Content File Name Tool used
CEAS script %(DatasetID)s_ceas_CI.R CEAS
CEAS script %(DatasetID)s_ceas_CI.pdf CEAS
CEAS xls %(DatasetID)s_ceas.xls CEAS
CEAS R script %(DatasetID)s_ceas.R CEAS
CEAS result pdf %(DatasetID)s_ceas.pdf  

Conservation analysis part

Content File Name Tool used
conservtopsummits %(DatasetID)s_top3000summits.bed built-in tools
conservR %(DatasetID)s_conserv.R built-in tools
conservpng %(DatasetID)s_conserv.png built-in tools

Motif

Here, we use the powerful combination of denovo motif finding algorithm, MDscan, and database-based search algorithm, Seqpos for motif analysis.

output files

Content File Name Tool used
summitspeaks1000 %(DatasetID)s_summits_p1000.bed linux tools
bgfreq %(DatasetID)s_bgfreq External Tools
seqpos %(DatasetID)s_seqpos.zip
ref:MDSeqpos

Other analysis type

GO analysis

extract all the genes upstream or downstream the predicting peaks for functional clustering or annotation.

Cistrome Radar/ Finder

You could check your top rated peaks in the Cistrome Radar and Finder to find interesting associated results,

Summary Report

Data Analysis Summary text

Quality report Instruction

An example QC report is here QC.

Note

Output Format is optional(default PDF) Below is output in the root directory, that is the folder named after ${DatasetID}

Provide the overall report of the whole pipeline for viewing general result.

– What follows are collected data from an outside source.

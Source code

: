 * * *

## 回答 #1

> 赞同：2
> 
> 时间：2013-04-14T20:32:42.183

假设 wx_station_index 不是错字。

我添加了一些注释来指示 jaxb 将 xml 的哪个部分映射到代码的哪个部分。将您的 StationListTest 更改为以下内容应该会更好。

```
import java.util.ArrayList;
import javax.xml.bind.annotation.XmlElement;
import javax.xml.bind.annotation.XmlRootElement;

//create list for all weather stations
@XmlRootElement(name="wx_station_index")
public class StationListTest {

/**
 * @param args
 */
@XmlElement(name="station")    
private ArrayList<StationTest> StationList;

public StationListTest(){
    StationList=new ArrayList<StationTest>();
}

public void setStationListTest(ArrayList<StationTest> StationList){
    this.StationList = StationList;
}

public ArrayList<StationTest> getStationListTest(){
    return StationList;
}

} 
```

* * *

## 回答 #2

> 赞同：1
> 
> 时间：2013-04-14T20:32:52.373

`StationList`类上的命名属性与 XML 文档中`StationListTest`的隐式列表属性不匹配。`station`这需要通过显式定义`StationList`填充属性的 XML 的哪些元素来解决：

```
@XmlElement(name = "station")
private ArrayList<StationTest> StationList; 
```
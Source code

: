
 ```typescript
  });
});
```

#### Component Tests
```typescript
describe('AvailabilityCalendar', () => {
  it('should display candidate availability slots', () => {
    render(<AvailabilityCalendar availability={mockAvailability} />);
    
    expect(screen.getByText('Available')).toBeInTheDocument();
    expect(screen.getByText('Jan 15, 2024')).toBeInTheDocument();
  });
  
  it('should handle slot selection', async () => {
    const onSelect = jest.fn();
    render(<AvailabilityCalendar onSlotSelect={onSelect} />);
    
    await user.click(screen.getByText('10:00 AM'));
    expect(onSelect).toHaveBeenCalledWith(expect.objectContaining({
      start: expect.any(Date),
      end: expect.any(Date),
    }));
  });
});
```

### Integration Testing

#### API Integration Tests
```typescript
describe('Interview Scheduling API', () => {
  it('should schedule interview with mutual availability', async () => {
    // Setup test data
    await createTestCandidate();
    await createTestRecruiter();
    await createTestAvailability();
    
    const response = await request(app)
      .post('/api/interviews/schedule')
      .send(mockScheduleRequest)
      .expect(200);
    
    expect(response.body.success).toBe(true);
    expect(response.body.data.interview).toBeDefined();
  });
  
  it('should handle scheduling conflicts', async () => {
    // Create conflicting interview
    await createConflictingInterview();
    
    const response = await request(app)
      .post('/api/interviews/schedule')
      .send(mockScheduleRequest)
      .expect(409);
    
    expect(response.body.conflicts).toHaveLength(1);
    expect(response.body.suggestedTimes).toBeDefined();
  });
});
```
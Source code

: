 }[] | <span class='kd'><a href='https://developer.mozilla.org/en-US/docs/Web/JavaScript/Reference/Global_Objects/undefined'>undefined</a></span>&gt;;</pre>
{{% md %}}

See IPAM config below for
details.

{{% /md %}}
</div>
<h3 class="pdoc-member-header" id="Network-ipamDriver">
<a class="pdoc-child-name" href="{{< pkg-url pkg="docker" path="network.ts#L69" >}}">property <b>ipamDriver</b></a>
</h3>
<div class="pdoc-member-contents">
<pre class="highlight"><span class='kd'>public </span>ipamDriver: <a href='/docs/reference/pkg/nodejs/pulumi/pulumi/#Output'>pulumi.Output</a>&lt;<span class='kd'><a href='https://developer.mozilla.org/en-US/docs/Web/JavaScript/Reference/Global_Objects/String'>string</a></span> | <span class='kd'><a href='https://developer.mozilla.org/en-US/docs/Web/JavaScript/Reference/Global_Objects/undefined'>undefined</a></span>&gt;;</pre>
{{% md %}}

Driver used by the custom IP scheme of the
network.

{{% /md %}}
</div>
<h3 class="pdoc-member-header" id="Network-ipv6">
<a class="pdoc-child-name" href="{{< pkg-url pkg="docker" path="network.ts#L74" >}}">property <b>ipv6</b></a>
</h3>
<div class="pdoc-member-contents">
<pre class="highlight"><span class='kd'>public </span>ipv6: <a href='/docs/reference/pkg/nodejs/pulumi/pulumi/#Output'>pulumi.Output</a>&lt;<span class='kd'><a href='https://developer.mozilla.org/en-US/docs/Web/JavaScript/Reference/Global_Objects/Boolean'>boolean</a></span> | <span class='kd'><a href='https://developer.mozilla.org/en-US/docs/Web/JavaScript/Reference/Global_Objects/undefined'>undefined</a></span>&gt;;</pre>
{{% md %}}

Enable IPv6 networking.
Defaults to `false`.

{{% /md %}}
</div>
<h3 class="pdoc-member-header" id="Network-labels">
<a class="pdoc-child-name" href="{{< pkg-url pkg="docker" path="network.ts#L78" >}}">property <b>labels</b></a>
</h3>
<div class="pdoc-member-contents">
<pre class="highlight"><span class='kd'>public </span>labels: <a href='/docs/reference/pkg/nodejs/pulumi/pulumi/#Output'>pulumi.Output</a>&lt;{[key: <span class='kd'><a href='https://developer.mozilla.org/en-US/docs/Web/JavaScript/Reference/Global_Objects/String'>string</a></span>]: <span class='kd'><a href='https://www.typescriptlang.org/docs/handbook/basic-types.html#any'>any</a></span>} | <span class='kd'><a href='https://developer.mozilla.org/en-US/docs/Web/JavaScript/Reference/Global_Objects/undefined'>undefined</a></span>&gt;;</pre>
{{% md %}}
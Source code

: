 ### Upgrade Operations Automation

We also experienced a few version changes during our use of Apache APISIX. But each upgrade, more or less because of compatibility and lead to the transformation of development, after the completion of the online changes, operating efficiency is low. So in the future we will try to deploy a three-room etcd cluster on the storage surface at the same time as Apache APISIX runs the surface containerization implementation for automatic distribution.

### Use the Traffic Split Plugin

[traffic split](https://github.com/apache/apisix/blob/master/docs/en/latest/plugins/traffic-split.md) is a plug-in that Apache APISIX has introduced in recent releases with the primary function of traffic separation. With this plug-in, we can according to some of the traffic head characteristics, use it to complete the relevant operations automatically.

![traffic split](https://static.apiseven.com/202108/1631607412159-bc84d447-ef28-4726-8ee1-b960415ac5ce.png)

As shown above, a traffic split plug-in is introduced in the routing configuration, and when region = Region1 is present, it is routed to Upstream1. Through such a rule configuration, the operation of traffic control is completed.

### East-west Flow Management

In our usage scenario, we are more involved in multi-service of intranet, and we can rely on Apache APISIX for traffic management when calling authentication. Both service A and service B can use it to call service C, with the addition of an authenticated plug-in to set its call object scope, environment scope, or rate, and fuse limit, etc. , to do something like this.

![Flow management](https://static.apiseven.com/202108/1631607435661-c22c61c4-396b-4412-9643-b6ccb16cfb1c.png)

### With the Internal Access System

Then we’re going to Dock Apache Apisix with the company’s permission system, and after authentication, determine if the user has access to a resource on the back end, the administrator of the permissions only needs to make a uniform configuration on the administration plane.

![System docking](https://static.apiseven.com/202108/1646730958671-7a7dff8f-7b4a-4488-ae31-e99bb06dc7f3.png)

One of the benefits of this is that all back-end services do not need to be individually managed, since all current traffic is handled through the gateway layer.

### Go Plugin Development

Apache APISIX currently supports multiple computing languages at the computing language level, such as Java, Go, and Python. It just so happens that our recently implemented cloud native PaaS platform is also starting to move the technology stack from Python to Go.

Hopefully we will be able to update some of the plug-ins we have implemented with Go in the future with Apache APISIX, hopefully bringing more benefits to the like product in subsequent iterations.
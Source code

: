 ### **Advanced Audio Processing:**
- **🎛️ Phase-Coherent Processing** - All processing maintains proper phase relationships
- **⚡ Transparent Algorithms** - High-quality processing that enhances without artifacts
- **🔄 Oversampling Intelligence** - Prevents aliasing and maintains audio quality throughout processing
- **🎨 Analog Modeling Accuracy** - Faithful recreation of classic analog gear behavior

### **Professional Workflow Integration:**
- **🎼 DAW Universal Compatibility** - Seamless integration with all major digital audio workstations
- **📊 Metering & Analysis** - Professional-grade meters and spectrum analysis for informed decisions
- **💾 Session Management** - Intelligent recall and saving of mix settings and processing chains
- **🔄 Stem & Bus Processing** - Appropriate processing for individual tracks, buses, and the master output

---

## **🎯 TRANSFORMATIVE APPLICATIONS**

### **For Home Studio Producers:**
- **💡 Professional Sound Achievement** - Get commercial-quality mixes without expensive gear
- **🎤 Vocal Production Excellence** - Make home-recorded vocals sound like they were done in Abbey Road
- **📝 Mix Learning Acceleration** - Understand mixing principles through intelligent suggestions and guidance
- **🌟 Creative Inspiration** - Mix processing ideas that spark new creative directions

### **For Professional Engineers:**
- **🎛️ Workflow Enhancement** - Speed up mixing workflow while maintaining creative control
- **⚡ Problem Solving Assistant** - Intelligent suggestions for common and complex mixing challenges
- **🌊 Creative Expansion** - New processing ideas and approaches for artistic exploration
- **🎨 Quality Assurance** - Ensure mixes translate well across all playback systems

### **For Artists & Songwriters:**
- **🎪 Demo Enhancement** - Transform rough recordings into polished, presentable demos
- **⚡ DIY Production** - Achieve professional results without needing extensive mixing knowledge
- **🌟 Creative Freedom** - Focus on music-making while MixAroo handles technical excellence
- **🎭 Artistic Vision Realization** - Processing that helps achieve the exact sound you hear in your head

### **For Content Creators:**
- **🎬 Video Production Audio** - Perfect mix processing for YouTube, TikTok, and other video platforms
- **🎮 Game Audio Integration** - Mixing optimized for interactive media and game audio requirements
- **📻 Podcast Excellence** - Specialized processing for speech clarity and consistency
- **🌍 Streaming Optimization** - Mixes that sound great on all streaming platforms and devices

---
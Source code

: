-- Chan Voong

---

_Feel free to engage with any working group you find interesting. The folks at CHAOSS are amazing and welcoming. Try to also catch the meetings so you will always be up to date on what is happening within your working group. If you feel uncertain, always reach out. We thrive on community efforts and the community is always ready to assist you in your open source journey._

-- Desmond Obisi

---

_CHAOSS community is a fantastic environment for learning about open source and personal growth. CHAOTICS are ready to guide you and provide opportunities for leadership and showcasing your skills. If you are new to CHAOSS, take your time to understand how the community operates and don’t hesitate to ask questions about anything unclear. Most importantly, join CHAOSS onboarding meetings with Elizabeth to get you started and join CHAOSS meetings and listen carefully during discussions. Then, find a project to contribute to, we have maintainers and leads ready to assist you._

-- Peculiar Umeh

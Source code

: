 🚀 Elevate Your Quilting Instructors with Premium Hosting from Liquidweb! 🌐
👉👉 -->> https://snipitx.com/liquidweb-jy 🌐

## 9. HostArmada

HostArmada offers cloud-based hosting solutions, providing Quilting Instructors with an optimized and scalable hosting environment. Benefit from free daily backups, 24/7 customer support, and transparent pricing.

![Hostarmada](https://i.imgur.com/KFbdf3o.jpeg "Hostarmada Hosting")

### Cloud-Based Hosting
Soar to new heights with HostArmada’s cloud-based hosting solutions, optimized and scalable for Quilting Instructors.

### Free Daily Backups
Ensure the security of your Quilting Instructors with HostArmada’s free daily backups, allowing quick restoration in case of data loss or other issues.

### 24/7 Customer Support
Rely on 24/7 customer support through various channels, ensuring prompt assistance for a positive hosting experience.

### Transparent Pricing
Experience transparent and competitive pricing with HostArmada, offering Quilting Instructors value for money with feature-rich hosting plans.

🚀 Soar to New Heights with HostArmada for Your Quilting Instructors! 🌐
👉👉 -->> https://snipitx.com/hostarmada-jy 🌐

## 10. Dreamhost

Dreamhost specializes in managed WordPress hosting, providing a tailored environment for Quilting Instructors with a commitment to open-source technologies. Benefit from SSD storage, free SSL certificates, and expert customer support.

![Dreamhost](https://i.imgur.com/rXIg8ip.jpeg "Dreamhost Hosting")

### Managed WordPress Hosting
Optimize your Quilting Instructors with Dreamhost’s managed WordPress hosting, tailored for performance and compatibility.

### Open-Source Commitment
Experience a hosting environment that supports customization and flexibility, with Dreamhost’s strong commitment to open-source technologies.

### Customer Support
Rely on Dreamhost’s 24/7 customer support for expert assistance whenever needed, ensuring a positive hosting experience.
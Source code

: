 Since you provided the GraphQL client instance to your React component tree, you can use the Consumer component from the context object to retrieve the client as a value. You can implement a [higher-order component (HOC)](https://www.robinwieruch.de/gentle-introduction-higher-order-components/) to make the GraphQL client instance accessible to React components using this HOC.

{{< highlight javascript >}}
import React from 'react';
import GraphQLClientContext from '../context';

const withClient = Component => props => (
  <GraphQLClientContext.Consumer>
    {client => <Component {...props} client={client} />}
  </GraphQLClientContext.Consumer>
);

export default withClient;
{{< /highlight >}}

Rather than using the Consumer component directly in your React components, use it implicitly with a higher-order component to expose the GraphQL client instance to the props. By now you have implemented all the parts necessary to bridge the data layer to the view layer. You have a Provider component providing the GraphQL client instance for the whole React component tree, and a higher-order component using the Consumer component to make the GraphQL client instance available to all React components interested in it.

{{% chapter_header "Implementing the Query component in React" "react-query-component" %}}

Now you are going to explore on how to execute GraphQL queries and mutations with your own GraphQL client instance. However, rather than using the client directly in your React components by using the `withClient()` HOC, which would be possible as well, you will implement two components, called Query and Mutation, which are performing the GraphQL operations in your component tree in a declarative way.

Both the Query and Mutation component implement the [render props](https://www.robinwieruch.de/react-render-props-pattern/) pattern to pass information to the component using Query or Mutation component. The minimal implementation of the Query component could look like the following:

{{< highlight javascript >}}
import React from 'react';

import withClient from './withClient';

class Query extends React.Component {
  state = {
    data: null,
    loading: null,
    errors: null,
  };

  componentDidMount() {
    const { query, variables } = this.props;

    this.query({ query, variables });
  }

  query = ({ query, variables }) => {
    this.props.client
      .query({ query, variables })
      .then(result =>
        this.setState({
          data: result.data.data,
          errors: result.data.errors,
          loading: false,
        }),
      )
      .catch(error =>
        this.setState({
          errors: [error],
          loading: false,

Based on Chip-seq pipeline and Cistrome DC database, QC program will generate a comprehensive quality control report about a particular dataset as well as the relative result compared to the whole DC database. * QC report summary information

Give an overview of all the measurement pass or fail information
  • Basic information: Species, Cell Type, Tissue Origin, Cell line, Factor, Experiment, Platform, Treatment and Control.
  • Reads Genomic Mapping QC measurement: QC of raw sequence data with FastQC, FastQC score distribution, Basic mapping QC statistics, Mappable reads ratio, Mappable Redundant rate.
  • Peak calling QC measurement: Peak calling summary, High confident Peak, Peaks overlapped with DHS(Dnase Hypersensitivity sites), Velcro ratio(human only), Profile correlation within union peak regions, Peaks overlap between Replicates.
  • Functional Genomic QC measurement: Peak Height distribution, Meta Gene distribution, Peak conservation score, Motif QCmeasurement analysis.